Despite their clinical and economic significance, patients with advanced MS remain severely underrepresented in research. They are commonly excluded from clinical trials either due to mobility impairments or comorbidities, or due to their age [20]. Even large-scale national MS datasets rarely provide granular insight into patients in the highest disability strata [21]. This has created a persistent evidence gap regarding the clinical course, care needs, and treatment patterns of individuals with long-standing progressive MS. Furthermore, few studies explore the lived experiences, social circumstances, or historical treatment trajectories of these patients – particularly those requiring institutional care.
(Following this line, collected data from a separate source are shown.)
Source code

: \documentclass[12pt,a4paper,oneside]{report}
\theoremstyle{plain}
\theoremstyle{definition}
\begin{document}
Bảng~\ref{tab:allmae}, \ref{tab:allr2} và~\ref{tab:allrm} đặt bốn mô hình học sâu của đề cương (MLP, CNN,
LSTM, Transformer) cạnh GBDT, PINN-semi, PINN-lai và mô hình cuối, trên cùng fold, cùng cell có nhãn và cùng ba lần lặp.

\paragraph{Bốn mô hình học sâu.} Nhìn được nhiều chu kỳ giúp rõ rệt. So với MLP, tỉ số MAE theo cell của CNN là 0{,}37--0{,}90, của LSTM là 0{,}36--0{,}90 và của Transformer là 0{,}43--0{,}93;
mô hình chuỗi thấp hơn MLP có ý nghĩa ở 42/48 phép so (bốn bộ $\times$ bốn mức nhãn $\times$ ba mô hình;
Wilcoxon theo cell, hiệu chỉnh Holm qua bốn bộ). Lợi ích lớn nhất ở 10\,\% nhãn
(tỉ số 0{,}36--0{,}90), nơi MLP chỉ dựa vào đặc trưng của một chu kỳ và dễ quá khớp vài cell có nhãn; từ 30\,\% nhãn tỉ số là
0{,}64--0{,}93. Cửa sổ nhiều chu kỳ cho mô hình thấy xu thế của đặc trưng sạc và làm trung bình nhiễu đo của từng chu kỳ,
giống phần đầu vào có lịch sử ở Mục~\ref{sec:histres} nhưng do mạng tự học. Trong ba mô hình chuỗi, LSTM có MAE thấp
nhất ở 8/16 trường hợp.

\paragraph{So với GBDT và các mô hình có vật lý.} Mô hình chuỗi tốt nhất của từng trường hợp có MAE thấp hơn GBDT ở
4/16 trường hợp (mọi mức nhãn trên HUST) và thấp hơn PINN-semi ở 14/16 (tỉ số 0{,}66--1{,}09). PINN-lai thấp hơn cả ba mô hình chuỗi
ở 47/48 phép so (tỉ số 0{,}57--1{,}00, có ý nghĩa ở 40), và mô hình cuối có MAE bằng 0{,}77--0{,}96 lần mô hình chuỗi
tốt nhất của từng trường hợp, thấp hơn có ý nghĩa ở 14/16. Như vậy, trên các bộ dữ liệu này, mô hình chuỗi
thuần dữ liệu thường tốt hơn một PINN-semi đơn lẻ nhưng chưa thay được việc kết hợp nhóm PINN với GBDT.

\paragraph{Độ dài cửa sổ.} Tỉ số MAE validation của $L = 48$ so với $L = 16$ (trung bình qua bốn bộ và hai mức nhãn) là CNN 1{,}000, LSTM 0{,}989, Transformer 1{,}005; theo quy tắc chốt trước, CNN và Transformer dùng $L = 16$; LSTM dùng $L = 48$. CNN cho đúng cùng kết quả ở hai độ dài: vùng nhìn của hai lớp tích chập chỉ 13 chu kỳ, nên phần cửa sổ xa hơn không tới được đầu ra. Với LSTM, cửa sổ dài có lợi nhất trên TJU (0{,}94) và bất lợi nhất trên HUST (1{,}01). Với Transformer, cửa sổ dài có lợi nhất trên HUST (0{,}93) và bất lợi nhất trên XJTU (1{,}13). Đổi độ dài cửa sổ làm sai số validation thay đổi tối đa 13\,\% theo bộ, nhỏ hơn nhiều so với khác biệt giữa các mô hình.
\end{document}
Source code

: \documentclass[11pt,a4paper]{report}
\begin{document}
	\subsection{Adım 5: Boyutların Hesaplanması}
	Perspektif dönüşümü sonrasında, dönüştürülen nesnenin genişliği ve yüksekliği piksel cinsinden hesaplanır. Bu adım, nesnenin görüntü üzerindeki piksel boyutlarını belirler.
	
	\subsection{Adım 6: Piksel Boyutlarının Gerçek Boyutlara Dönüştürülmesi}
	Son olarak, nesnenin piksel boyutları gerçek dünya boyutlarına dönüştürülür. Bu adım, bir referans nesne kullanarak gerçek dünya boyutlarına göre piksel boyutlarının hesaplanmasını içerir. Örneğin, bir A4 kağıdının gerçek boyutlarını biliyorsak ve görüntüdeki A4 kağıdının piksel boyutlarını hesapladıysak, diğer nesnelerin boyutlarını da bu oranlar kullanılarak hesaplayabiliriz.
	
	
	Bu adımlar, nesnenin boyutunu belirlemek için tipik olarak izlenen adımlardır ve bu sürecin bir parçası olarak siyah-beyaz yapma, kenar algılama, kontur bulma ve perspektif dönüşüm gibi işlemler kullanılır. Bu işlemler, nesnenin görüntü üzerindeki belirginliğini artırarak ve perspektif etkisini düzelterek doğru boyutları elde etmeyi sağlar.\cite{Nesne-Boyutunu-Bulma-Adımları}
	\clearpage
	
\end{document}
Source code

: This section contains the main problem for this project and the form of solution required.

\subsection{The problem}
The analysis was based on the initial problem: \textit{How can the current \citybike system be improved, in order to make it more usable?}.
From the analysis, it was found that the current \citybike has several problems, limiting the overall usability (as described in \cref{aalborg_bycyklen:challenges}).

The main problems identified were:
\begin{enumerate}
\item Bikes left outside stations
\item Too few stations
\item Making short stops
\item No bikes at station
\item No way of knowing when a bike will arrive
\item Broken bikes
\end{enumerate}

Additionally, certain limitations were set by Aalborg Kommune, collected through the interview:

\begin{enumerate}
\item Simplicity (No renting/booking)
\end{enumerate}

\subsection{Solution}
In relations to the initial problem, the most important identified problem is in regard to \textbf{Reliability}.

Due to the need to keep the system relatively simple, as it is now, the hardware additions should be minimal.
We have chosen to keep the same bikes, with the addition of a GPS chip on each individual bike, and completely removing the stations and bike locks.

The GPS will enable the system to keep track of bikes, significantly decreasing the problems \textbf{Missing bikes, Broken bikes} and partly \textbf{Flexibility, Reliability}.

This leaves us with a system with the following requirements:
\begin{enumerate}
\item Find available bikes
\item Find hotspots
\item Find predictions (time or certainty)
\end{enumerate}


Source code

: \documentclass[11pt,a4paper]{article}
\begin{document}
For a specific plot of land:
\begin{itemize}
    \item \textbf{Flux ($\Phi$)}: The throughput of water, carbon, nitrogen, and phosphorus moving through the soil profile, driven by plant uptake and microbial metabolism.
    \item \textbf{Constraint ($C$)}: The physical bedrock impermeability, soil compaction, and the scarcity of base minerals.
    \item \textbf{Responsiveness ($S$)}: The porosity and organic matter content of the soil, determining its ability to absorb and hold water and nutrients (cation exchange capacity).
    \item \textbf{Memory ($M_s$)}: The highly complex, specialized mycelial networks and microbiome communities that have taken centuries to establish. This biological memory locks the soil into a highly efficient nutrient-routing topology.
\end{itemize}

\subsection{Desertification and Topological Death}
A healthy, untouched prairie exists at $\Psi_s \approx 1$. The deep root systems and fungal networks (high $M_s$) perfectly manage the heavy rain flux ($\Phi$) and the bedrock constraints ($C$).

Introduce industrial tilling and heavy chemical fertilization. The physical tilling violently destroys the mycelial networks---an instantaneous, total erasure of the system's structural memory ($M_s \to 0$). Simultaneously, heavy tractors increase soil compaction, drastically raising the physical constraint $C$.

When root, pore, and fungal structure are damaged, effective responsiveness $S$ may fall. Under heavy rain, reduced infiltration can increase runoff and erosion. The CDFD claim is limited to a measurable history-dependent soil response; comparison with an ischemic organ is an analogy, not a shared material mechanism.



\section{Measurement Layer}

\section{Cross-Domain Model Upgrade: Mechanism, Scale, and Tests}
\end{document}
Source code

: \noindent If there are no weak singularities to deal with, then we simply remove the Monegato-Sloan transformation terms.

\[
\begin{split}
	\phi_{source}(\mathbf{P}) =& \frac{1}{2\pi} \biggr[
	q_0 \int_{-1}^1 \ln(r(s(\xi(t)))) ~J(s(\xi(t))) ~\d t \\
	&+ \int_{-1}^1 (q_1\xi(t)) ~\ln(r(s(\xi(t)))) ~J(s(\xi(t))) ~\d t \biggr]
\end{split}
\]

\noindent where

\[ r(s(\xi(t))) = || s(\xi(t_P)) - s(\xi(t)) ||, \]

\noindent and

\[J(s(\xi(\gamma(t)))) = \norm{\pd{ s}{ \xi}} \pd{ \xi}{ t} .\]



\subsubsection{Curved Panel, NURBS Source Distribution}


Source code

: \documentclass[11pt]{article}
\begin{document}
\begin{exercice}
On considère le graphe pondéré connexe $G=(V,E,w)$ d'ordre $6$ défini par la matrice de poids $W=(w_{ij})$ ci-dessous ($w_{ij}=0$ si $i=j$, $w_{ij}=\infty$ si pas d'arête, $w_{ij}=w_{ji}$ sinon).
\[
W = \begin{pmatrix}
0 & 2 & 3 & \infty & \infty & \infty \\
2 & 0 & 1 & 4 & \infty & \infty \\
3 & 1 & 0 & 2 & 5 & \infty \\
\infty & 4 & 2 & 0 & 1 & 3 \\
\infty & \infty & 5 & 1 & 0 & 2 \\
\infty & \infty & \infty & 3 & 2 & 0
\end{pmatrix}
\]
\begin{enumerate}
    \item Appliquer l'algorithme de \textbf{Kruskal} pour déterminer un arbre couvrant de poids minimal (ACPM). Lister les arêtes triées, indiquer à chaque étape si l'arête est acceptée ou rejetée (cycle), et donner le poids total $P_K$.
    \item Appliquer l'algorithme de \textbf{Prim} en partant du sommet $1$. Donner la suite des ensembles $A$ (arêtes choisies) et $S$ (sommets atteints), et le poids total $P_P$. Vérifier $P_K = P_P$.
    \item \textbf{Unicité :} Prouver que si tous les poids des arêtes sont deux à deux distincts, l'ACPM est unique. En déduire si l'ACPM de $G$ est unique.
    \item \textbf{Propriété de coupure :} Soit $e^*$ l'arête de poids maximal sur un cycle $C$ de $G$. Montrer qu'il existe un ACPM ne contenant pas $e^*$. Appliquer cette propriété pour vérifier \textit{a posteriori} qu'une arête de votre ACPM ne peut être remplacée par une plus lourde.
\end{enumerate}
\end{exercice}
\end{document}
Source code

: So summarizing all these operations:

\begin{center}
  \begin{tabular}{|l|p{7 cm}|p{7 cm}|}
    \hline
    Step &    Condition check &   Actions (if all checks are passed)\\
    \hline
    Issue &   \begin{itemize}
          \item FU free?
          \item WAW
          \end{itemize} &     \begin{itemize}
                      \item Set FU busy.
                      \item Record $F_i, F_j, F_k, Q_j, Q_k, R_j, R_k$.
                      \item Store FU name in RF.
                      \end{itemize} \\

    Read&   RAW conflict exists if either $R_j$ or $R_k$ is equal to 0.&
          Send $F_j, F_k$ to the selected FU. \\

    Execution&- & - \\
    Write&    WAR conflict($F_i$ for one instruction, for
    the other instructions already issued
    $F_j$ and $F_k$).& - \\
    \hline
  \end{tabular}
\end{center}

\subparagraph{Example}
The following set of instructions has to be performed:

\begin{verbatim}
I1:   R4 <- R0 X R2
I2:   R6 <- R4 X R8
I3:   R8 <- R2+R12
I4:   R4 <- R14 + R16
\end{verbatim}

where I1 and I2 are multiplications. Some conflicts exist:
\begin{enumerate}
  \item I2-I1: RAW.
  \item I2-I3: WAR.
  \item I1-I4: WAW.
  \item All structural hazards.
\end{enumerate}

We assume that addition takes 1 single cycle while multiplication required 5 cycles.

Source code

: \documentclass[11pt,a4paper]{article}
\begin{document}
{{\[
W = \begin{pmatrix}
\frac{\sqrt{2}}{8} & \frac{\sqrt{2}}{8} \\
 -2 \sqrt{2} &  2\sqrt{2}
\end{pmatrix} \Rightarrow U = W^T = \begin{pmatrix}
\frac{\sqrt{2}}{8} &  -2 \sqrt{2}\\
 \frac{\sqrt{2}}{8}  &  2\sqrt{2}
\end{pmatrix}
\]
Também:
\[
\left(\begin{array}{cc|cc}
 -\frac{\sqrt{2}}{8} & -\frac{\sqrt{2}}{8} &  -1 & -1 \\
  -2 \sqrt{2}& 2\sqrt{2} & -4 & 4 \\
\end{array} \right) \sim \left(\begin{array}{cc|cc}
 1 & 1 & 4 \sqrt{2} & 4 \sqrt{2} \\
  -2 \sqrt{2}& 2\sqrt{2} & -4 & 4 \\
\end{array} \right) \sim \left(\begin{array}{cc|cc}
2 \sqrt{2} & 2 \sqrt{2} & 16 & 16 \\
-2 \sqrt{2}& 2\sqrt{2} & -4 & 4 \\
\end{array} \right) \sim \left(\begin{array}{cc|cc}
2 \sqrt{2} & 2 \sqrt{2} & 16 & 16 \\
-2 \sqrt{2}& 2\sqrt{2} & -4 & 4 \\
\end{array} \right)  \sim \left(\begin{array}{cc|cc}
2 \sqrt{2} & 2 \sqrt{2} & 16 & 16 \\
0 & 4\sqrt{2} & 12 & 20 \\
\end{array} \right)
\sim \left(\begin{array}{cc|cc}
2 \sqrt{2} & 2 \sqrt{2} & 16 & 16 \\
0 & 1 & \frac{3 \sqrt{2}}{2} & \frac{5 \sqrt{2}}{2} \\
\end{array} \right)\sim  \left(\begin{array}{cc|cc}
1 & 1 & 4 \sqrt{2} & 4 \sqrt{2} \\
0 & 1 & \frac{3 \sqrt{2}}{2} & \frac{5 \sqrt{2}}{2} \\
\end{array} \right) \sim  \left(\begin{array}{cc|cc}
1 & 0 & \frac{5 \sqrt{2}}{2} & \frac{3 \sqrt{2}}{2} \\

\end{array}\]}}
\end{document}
In this exploratory, retrospective cohort study, we aimed to address this knowledge gap by providing a detailed clinical and demographic characterization of patients with advanced MS (EDSS ≥ 6.5) receiving long-term care at a specialized palliative care facility. We analyzed disease history, comorbidities, prior treatments, and social context to better understand disease progression and care dynamics in this otherwise neglected population. Our findings are intended to inform future research, highlight unmet needs, and guide the development of tailored care strategies for patients with advanced MS.
Methods
Study design and participants
This explorative study included 34 adult patients with advanced MS, who were in need of constant care and who were admitted to the medical care facility “Haus der Barmherzigkeit Seeböckgasse” (HdB) between January 2014 and September 2024. All patients had an Expanded Disability Status Scale (EDSS) ≥ 6.5 at the time of admission, which was defined as severe MS according to the European Academy of Neurology guidelines on palliative care in MS [11]. Data on social and family history, as well as clinical information, were extracted from hospital records between 2005 and September 2024 in the databases of the HdB and the Department of Neurology at the Medical University of Vienna. Where possible, a questionnaire was used to collect additional historical information. Informed consent forms were obtained from all patients. This study was approved by the ethics committee of the Medical University of Vienna (EK No. 1117/2024).
Statistical analysis
Descriptive statistics for demographic and clinical parameters were summarized using medians and interquartile ranges. EDSS values at three time points — prior to admission (T1), at admission (T2), and at last follow-up (T3) — were compared using the Kruskal–Wallis test with Dunn’s post-hoc test. The change between T2 and T3 was further assessed using the Wilcoxon matched-pairs signed-rank test. Exploratory analyses were conducted to evaluate associations between selected clinical, demographic, and social factors and disease progression.
The time difference between MS diagnosis and admission to HdB (Δt_prog_) was used as an estimate of disease progression prior to reaching “advanced” MS. Results from a magnetic resonance imaging (MRI) of the brain performed before admission were extracted, and Δt_MRI_ was defined as the time interval between the date of the MRI result and the date of admission. The patient cohort was grouped according to the following parameters for exploratory subgroup analyses: gender (male vs. female), main prior occupation (office vs. other), level of education (primary school/apprenticeship vs. high school/university), marital status after diagnosis (married vs. divorced/widowed), lifetime smoking (yes vs. no), cardiovascular disease (yes vs. no), psychiatric disorder (yes vs. no), and brain atrophy on MRI (yes vs. no). Δt_prog_ was compared between subgroups using the Mann–Whitney test, except for the last variable, for which Δt_MRI_ was used. Associations between Δt_prog_ and Mini-Mental Status Examination (MMSE, 30-point test used to screen for cognitive impairment and assess mental status), Braden Scale (23-point scale used to assess risk of developing pressure ulcers by evaluating sensory perception, skin moisture, physical activity, mobility, nutritional status, and friction/shear), as well as Barthel Index (100-score index used to measure a person’s ability to perform basic activities of daily living (ADLs)) at admission were analysed using Pearson’s correlation.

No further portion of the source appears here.